Where can we find the Awakened One and the relief of suffering in our own world and in our own lives? With the Buddha somehow still alive and underground bodhisattvas at work right now, we must take responsibility and join the buddha-work and the flowering of Dharma encouraged by the Dharma Flowering Sutra.

How may we find the Buddha today in our modern world? In the spirit of chapter 15 of the Lotus Sutra, at times when our troubled world is in need of support and succor, bodhisattvas spring forth from out of the space under the earth, from the openness in the ground of our being, emerging to help suffering beings right in the middle of the most difficult situations of distress. In the spirit of chapter 16 of the Lotus Sutra, Shakyamuni Buddha, our great historical founder in India, when he passed away into nirvana in the fifth century BCE, in some important sense did not leave this world, for his lifespan actually reached back into the vast depths of the past and will last much longer into the future.

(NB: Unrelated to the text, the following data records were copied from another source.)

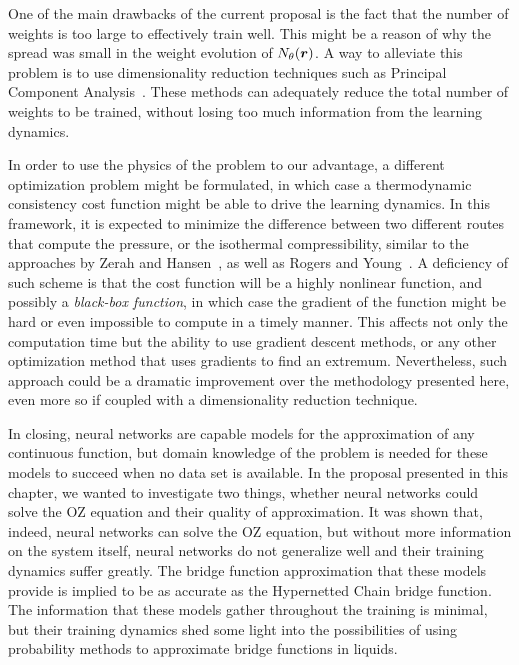 One of the main drawbacks of the current proposal is the fact that the number of weights
is too large to effectively train well. This might be a reason of why the spread was
small in the weight evolution of $N_{\theta}(\bm{r})$. A way to alleviate this problem is to use
dimensionality reduction techniques such as
Principal Component Analysis~\cite{hastieElementsStatisticalLearning2009}. 
These methods can adequately reduce the total number of weights to be trained, without 
losing too much information from the learning dynamics.

In order to use the physics of the problem to our advantage, a different optimization
problem might be formulated, in which case a thermodynamic consistency cost function
might be able to drive the learning dynamics. In this framework, it is expected to minimize 
the difference between two different routes that compute the pressure, or the isothermal
compressibility, similar to the approaches by Zerah and Hansen~\cite{zerahSelfConsistentIntegral1986}, 
as well as Rogers and Young~\cite{rogersNewThermodynamicallyConsistent1984b}.
A deficiency of such scheme is that the cost function will be
a highly nonlinear function, and possibly a \emph{black-box function}, in which case
the gradient of the function might be hard or even impossible to compute in a timely manner.
This affects not only the computation time but the ability to use gradient descent methods,
or any other optimization method that uses gradients to find an extremum.
Nevertheless, such approach could be a dramatic improvement over the methodology presented
here, even more so if coupled with a dimensionality reduction technique.

In closing, neural networks are capable models for the approximation of any continuous function, 
but domain knowledge of the problem is needed for these models to succeed when no data set 
is available. In the proposal presented in this chapter, we wanted to investigate two things, 
whether neural networks could solve the OZ equation and their quality of approximation. 
It was shown that, indeed, neural networks can solve the OZ equation, but without more 
information on the system itself, neural networks do not generalize well and their training 
dynamics suffer greatly. The bridge function approximation that these models provide is
implied to be as accurate as the Hypernetted Chain bridge function.
The information that these models gather throughout the training 
is minimal, but their training dynamics shed some light into the possibilities of using 
probability methods to approximate bridge functions in liquids.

When we settle into the practice of awakening, we begin to trust and gain confidence in these visions of the workings of awakening and awakening beings and this potential all around us. But then we would do well to ask where we can discern these underground bodhisattvas arising in our world today. How is the Buddha alive today? Where can we find the Awakened One and the relief of suffering in our own world and in our own lives? With the Buddha somehow still alive and underground bodhisattvas at work right now, we must take responsibility and join the buddha-work and the flowering of Dharma encouraged by the Dharma Flowering Sutra.

We should not assume that these underground bodhisattvas reside merely in formal Buddhist institutions. We must look beyond the formalities of “Boo-dism,” as even the most noble of human institutions tend to become stiff and self-serving of institutional needs and forget their original inspirations. The true vitality of awakening and healing awareness, the true spirit and purpose of the buddha-work, may express itself in many unexpected places.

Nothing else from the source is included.